I had the good luck to participate in ArtSong Lab twice and experience the thrill of having my words turned into music for classical voice and piano. The Vancouver-based program coordinated by Ray Hsu, Michael Parks and Alison D’Amato unites composers with poets to further the development of the genre. My playtime with Christopher Gainey began when he set one of my poems, “Sea Fugue”, as a song cycle. He also participated in a UBC composers’ collaborative effort to set a poem of mine, “Confluence”, (now in serpentine loop as “Circle”). He also set another poem, “Tokay Blanket”, as a bluegrass banjo piece.

Tokay Blanket

Catching the west-bound 
tonight and the plan is to get comfortable, warm,
buzzed. Going to turn it on and let it pour
through me until I’m gone. Unbottling
for good. Getting burnt, skinned, pissed.
Living these remainder hours loose,
tight, loaded, warped, bent, blind,
blotto. Boiled-as-an-owl,
bombed. I’ve been ruining this unloved
structure and rebuilding it for the short haul
since I was 16. Shaking it down with nightcaps,
twenty-sixers, my friend Micky.

It’s how I steady the level of the reservoir,
make tremours pass like a train on the trestle.
Food is out. Wine is out. I want only spirits,

to become buttered, fried, pickled and juiced.
Stewed and sauced – red-faced and hopped up;
crocked. Cut, cooked. Pour, I tell her. Keep it coming.
Get me dipso, destroyed. Legless, looped,
hammered and plastered, ploughed,
ripped, shickered. I build myself back towards a normal
as empty as my glass. The liver quits, the kidneys
say the Hail Mary but the heart continues.
The heart’s the only one
who hasn’t heard this is last call. I push my mouth
against the sleeve of the last shirt, a cotton stopper,
try to keep focused on the mouth’s work, which is
to bring it in and stay silent. This is no way to go out
but I made a home on these rails long ago.
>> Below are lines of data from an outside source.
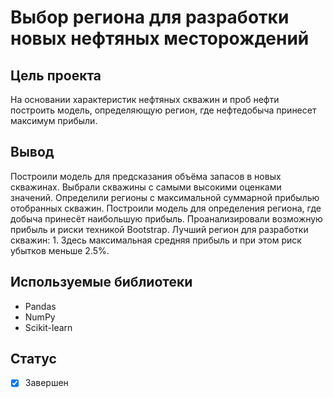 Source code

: # Выбор региона для разработки новых нефтяных месторождений

## Цель проекта
На основании характеристик нефтяных скважин и проб нефти построить модель, определяющую регион, где нефтедобыча принесет максимум прибыли.

## Вывод
Построили модель для предсказания объёма запасов в новых скважинах. Выбрали скважины с самыми высокими оценками значений. Определили регионы с максимальной суммарной прибылью отобранных скважин. Построили модель для определения региона, где добыча принесёт наибольшую прибыль. Проанализировали возможную прибыль и риски техникой Bootstrap. 
Лучший регион для разработки скважин: 1. Здесь максимальная средняя прибыль и при этом риск убытков меньше 2.5%.

## Используемые библиотеки
- Pandas
- NumPy
- Scikit-learn

## Статус
- [x] Завершен
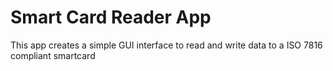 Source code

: # Smart Card Reader App
This app creates a simple GUI interface to read and write data to a ISO 7816 compliant smartcard
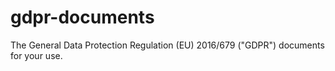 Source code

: # gdpr-documents
The General Data Protection Regulation (EU) 2016/679 ("GDPR") documents for your use.
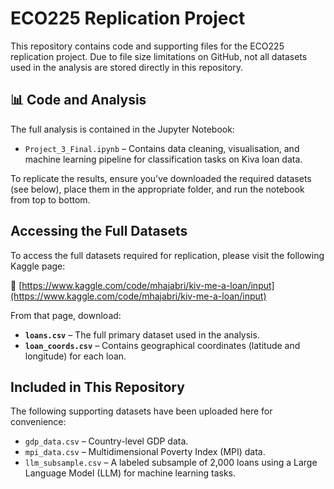 # ECO225 Replication Project

This repository contains code and supporting files for the ECO225 replication project. Due to file size limitations on GitHub, not all datasets used in the analysis are stored directly in this repository.

## 📊 Code and Analysis

The full analysis is contained in the Jupyter Notebook:

- `Project_3_Final.ipynb` – Contains data cleaning, visualisation, and machine learning pipeline for classification tasks on Kiva loan data.

To replicate the results, ensure you’ve downloaded the required datasets (see below), place them in the appropriate folder, and run the notebook from top to bottom.

## Accessing the Full Datasets

To access the full datasets required for replication, please visit the following Kaggle page:

🔗 [https://www.kaggle.com/code/mhajabri/kiv-me-a-loan/input](https://www.kaggle.com/code/mhajabri/kiv-me-a-loan/input)

From that page, download:

- **`loans.csv`** – The full primary dataset used in the analysis.  
- **`loan_coords.csv`** – Contains geographical coordinates (latitude and longitude) for each loan.

## Included in This Repository

The following supporting datasets have been uploaded here for convenience:

- `gdp_data.csv` – Country-level GDP data.  
- `mpi_data.csv` – Multidimensional Poverty Index (MPI) data.  
- `llm_subsample.csv` – A labeled subsample of 2,000 loans using a Large Language Model (LLM) for machine learning tasks.

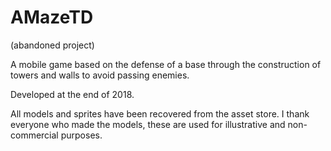 # AMazeTD
(abandoned project)

A mobile game based on the defense of a base through the construction of towers and walls to avoid passing enemies.

Developed at the end of 2018.

All models and sprites have been recovered from the asset store. I thank everyone who made the models, these are used for illustrative and non-commercial purposes.
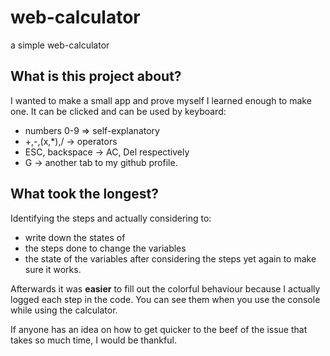 # web-calculator
a simple web-calculator

## What is this project about?
I wanted to make a small app and prove myself I learned enough to make one.
It can be clicked and can be used by keyboard:
+ numbers 0-9 => self-explanatory
+ +,-,(x,*),/ -> operators
+ ESC, backspace -> AC, Del respectively
+ G -> another tab to my github profile.

## What took the longest?
Identifying the steps and actually considering to:

+ write down the states of 
+ the steps done to change the variables
+ the state of the variables after
considering the steps yet again to make sure it works.

Afterwards it was **easier** to fill out the colorful behaviour because I actually logged each step in the code.
You can see them when you use the console while using the calculator.

If anyone has an idea on how to get quicker to the beef of the issue that takes so much time, I would be thankful.
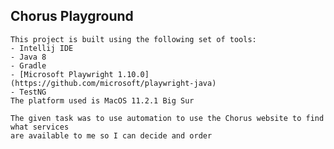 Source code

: ## Chorus Playground
    This project is built using the following set of tools:
    - Intellij IDE
    - Java 8
    - Gradle
    - [Microsoft Playwright 1.10.0](https://github.com/microsoft/playwright-java)
    - TestNG
    The platform used is MacOS 11.2.1 Big Sur

    The given task was to use automation to use the Chorus website to find what services
    are available to me so I can decide and order


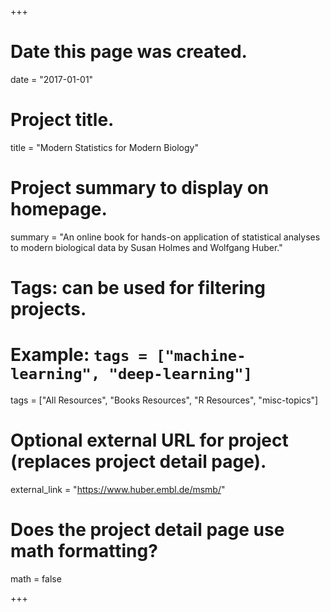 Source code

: +++
# Date this page was created.
date = "2017-01-01"


# Project title.
title = "Modern Statistics for Modern Biology"

# Project summary to display on homepage.
summary = "An online book for hands-on application of statistical analyses to modern biological data by Susan Holmes and Wolfgang Huber."

# Tags: can be used for filtering projects.
# Example: `tags = ["machine-learning", "deep-learning"]`
tags = ["All Resources", "Books Resources", "R Resources", "misc-topics"]

# Optional external URL for project (replaces project detail page).
external_link = "https://www.huber.embl.de/msmb/"

# Does the project detail page use math formatting?
math = false

+++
Sloshed
is the only thing feeling familiar. I don’t listen
to the whistle blow, or worry for the kids. I’m busy
decorating the mahogany with a record
of what finished me off. I’m out.

“Tokay blanket” is a term used in the 1890s for drinking alcohol to stay warm. “Catching the Westbound,” is a term for dying. “Decorating the mahogany,” refers to lining up empty bottles along the bar. 

Chris created a four piece string piece for serpentine loop and had it recorded by members of the Iowa New Music Ensemble. I adore it. At the Dorchester, MA book launch in Oct 2016 an entire rink full of people skated to it. It has also been interesting to read the poems over the music and consider the layers of meaning created that way.